What is being asked:
Reproduce, please, only the lines from the first line below to the line containing "and related variables", inclusive.

Stored entries:
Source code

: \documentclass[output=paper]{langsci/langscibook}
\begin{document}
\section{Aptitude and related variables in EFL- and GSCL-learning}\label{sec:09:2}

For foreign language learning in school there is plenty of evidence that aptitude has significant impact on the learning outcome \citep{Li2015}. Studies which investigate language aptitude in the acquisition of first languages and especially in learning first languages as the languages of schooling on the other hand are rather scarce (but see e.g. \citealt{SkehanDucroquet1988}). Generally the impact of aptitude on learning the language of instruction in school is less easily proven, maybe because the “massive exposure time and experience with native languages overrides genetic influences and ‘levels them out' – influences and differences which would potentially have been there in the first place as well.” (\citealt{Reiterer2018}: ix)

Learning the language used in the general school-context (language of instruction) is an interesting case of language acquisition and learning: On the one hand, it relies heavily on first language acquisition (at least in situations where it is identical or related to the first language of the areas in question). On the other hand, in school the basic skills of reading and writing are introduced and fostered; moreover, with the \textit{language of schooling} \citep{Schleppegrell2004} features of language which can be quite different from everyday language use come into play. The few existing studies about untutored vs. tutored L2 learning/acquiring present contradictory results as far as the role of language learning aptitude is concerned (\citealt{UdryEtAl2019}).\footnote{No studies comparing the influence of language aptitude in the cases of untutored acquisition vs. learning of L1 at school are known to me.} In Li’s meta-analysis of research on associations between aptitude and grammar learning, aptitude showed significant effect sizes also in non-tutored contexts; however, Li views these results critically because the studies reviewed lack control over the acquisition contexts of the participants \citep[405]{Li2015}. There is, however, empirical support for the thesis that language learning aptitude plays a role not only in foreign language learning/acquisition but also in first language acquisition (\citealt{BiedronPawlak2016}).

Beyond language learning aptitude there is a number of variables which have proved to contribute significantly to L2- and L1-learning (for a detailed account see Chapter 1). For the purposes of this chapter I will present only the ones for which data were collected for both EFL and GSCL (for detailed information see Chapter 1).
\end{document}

Written answer:
Source code

: \documentclass[output=paper]{langsci/langscibook}
\begin{document}
\section{Aptitude and related variables in EFL- and GSCL-learning}\label{sec:09:2}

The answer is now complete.